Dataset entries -
BEGIN

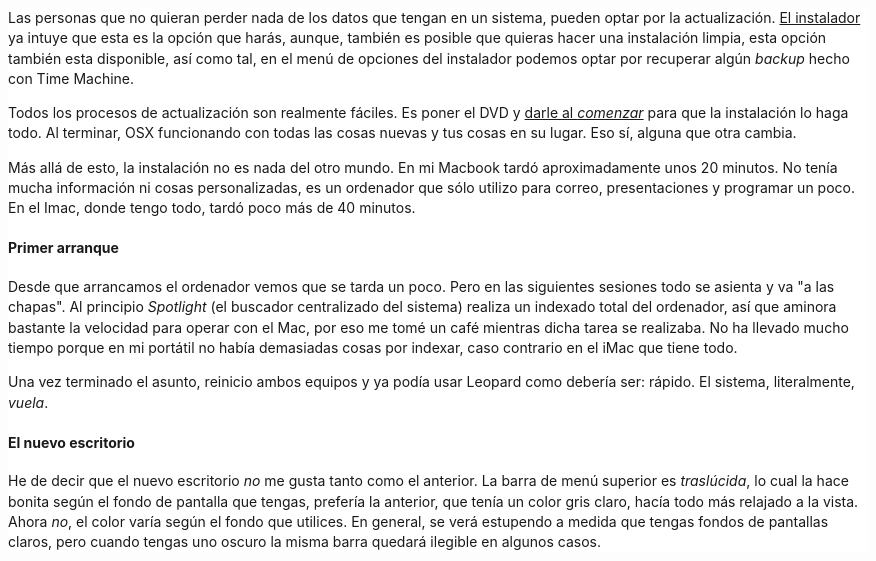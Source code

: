 



Las personas que no quieran perder nada de los datos que tengan en un sistema, pueden optar por la actualización. [El instalador](http://flickr.com/photos/minid/1758213315/in/photostream/) ya intuye que esta es la opción que harás, aunque, también es posible que quieras hacer una instalación limpia, esta opción también esta disponible, así como tal, en el menú de opciones del instalador podemos optar por recuperar algún _backup_ hecho con Time Machine.





Todos los procesos de actualización son realmente fáciles. Es poner el DVD y [darle al _comenzar_](http://flickr.com/photos/minid/1758221087/in/photostream/) para que la instalación lo haga todo. Al terminar, OSX funcionando con todas las cosas nuevas y tus cosas en su lugar. Eso sí, alguna que otra cambia.





Más allá de esto, la instalación no es nada del otro mundo. En mi Macbook tardó aproximadamente unos 20 minutos. No tenía mucha información ni cosas personalizadas, es un ordenador que sólo utilizo para correo, presentaciones y programar un poco. En el Imac, donde tengo todo, tardó poco más de 40 minutos.





#### Primer arranque





Desde que arrancamos el ordenador vemos que se tarda un poco. Pero en las siguientes sesiones todo se asienta y va "a las chapas". Al principio _Spotlight_ (el buscador centralizado del sistema) realiza un indexado total del ordenador, así que aminora bastante la velocidad para operar con el Mac, por eso me tomé un café mientras dicha tarea se realizaba. No ha llevado mucho tiempo porque en mi portátil no había demasiadas cosas por indexar, caso contrario en el iMac que tiene todo.





Una vez terminado el asunto, reinicio ambos equipos y ya podía usar Leopard como debería ser: rápido. El sistema, literalmente, _vuela_.





#### El nuevo escritorio





He de decir que el nuevo escritorio _no_ me gusta tanto como el anterior. La barra de menú superior es _traslúcida_, lo cual la hace bonita según el fondo de pantalla que tengas, prefería la anterior, que tenía un color gris claro, hacía todo más relajado a la vista. Ahora _no_, el color varía según el fondo que utilices. En general, se verá estupendo a medida que tengas fondos de pantallas claros, pero cuando tengas uno oscuro la misma barra quedará ilegible en algunos casos.


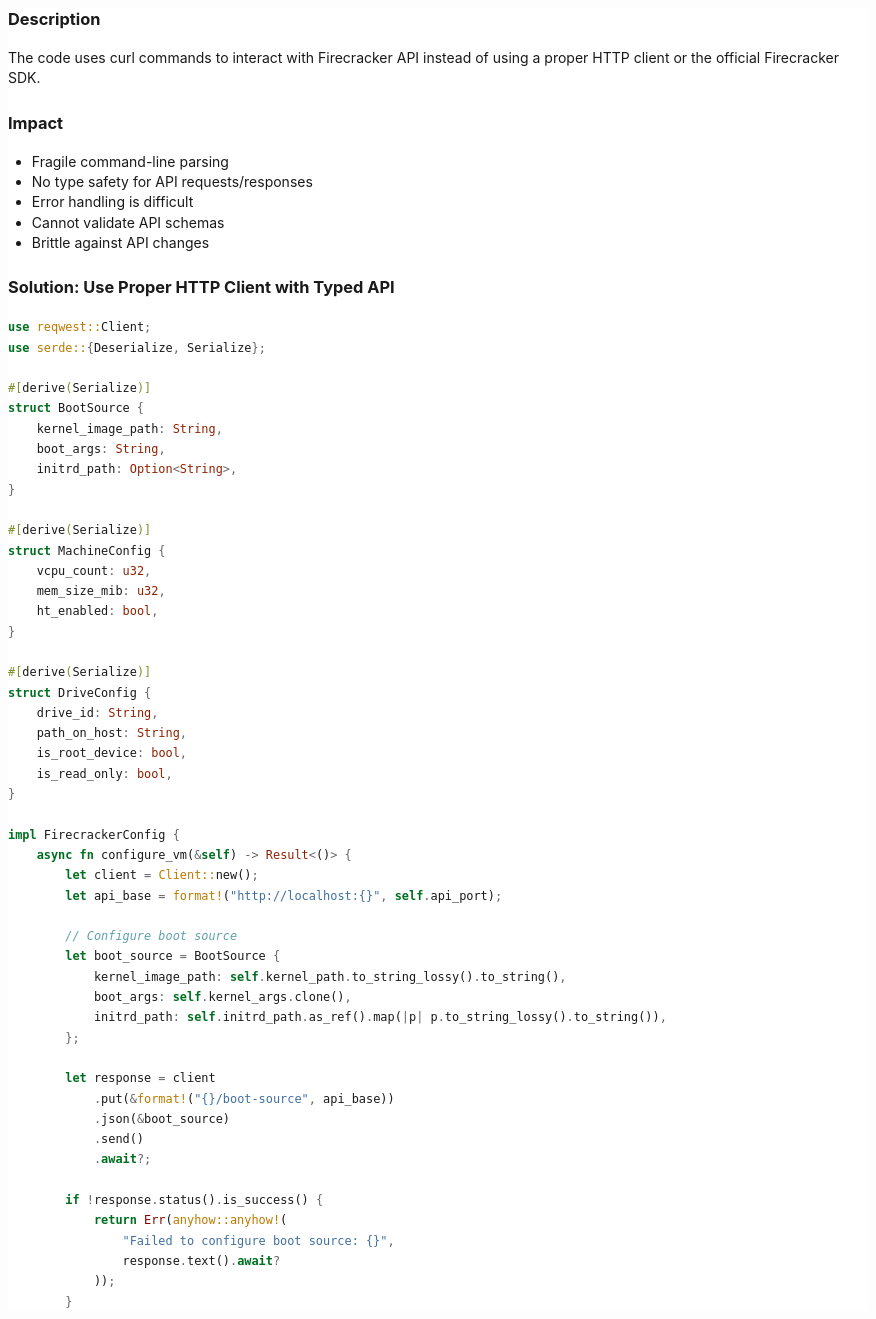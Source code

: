 ### Description
The code uses curl commands to interact with Firecracker API instead of using a proper HTTP client or the official Firecracker SDK.

### Impact
- Fragile command-line parsing
- No type safety for API requests/responses
- Error handling is difficult
- Cannot validate API schemas
- Brittle against API changes

### Solution: Use Proper HTTP Client with Typed API

```rust
use reqwest::Client;
use serde::{Deserialize, Serialize};

#[derive(Serialize)]
struct BootSource {
    kernel_image_path: String,
    boot_args: String,
    initrd_path: Option<String>,
}

#[derive(Serialize)]
struct MachineConfig {
    vcpu_count: u32,
    mem_size_mib: u32,
    ht_enabled: bool,
}

#[derive(Serialize)]
struct DriveConfig {
    drive_id: String,
    path_on_host: String,
    is_root_device: bool,
    is_read_only: bool,
}

impl FirecrackerConfig {
    async fn configure_vm(&self) -> Result<()> {
        let client = Client::new();
        let api_base = format!("http://localhost:{}", self.api_port);
        
        // Configure boot source
        let boot_source = BootSource {
            kernel_image_path: self.kernel_path.to_string_lossy().to_string(),
            boot_args: self.kernel_args.clone(),
            initrd_path: self.initrd_path.as_ref().map(|p| p.to_string_lossy().to_string()),
        };
        
        let response = client
            .put(&format!("{}/boot-source", api_base))
            .json(&boot_source)
            .send()
            .await?;
        
        if !response.status().is_success() {
            return Err(anyhow::anyhow!(
                "Failed to configure boot source: {}",
                response.text().await?
            ));
        }
```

END

Task goal - A faithful, word-for-word copy of the records above, pictures left out, is the answer.

Solution to the exercise -
Source code

: 



Las personas que no quieran perder nada de los datos que tengan en un sistema, pueden optar por la actualización. [El instalador](http://flickr.com/photos/minid/1758213315/in/photostream/) ya intuye que esta es la opción que harás, aunque, también es posible que quieras hacer una instalación limpia, esta opción también esta disponible, así como tal, en el menú de opciones del instalador podemos optar por recuperar algún _backup_ hecho con Time Machine.





Todos los procesos de actualización son realmente fáciles. Es poner el DVD y [darle al _comenzar_](http://flickr.com/photos/minid/1758221087/in/photostream/) para que la instalación lo haga todo. Al terminar, OSX funcionando con todas las cosas nuevas y tus cosas en su lugar. Eso sí, alguna que otra cambia.





Más allá de esto, la instalación no es nada del otro mundo. En mi Macbook tardó aproximadamente unos 20 minutos. No tenía mucha información ni cosas personalizadas, es un ordenador que sólo utilizo para correo, presentaciones y programar un poco. En el Imac, donde tengo todo, tardó poco más de 40 minutos.





#### Primer arranque





Desde que arrancamos el ordenador vemos que se tarda un poco. Pero en las siguientes sesiones todo se asienta y va "a las chapas". Al principio _Spotlight_ (el buscador centralizado del sistema) realiza un indexado total del ordenador, así que aminora bastante la velocidad para operar con el Mac, por eso me tomé un café mientras dicha tarea se realizaba. No ha llevado mucho tiempo porque en mi portátil no había demasiadas cosas por indexar, caso contrario en el iMac que tiene todo.





Una vez terminado el asunto, reinicio ambos equipos y ya podía usar Leopard como debería ser: rápido. El sistema, literalmente, _vuela_.





#### El nuevo escritorio





He de decir que el nuevo escritorio _no_ me gusta tanto como el anterior. La barra de menú superior es _traslúcida_, lo cual la hace bonita según el fondo de pantalla que tengas, prefería la anterior, que tenía un color gris claro, hacía todo más relajado a la vista. Ahora _no_, el color varía según el fondo que utilices. En general, se verá estupendo a medida que tengas fondos de pantallas claros, pero cuando tengas uno oscuro la misma barra quedará ilegible en algunos casos.


Source code

: ### Description
The code uses curl commands to interact with Firecracker API instead of using a proper HTTP client or the official Firecracker SDK.

### Impact
- Fragile command-line parsing
- No type safety for API requests/responses
- Error handling is difficult
- Cannot validate API schemas
- Brittle against API changes

### Solution: Use Proper HTTP Client with Typed API

```rust
use reqwest::Client;
use serde::{Deserialize, Serialize};

#[derive(Serialize)]
struct BootSource {
    kernel_image_path: String,
    boot_args: String,
    initrd_path: Option<String>,
}

#[derive(Serialize)]
struct MachineConfig {
    vcpu_count: u32,
    mem_size_mib: u32,
    ht_enabled: bool,
}

#[derive(Serialize)]
struct DriveConfig {
    drive_id: String,
    path_on_host: String,
    is_root_device: bool,
    is_read_only: bool,
}

impl FirecrackerConfig {
    async fn configure_vm(&self) -> Result<()> {
        let client = Client::new();
        let api_base = format!("http://localhost:{}", self.api_port);
        
        // Configure boot source
        let boot_source = BootSource {
            kernel_image_path: self.kernel_path.to_string_lossy().to_string(),
            boot_args: self.kernel_args.clone(),
            initrd_path: self.initrd_path.as_ref().map(|p| p.to_string_lossy().to_string()),
        };
        
        let response = client
            .put(&format!("{}/boot-source", api_base))
            .json(&boot_source)
            .send()
            .await?;
        
        if !response.status().is_success() {
            return Err(anyhow::anyhow!(
                "Failed to configure boot source: {}",
                response.text().await?
            ));
        }
```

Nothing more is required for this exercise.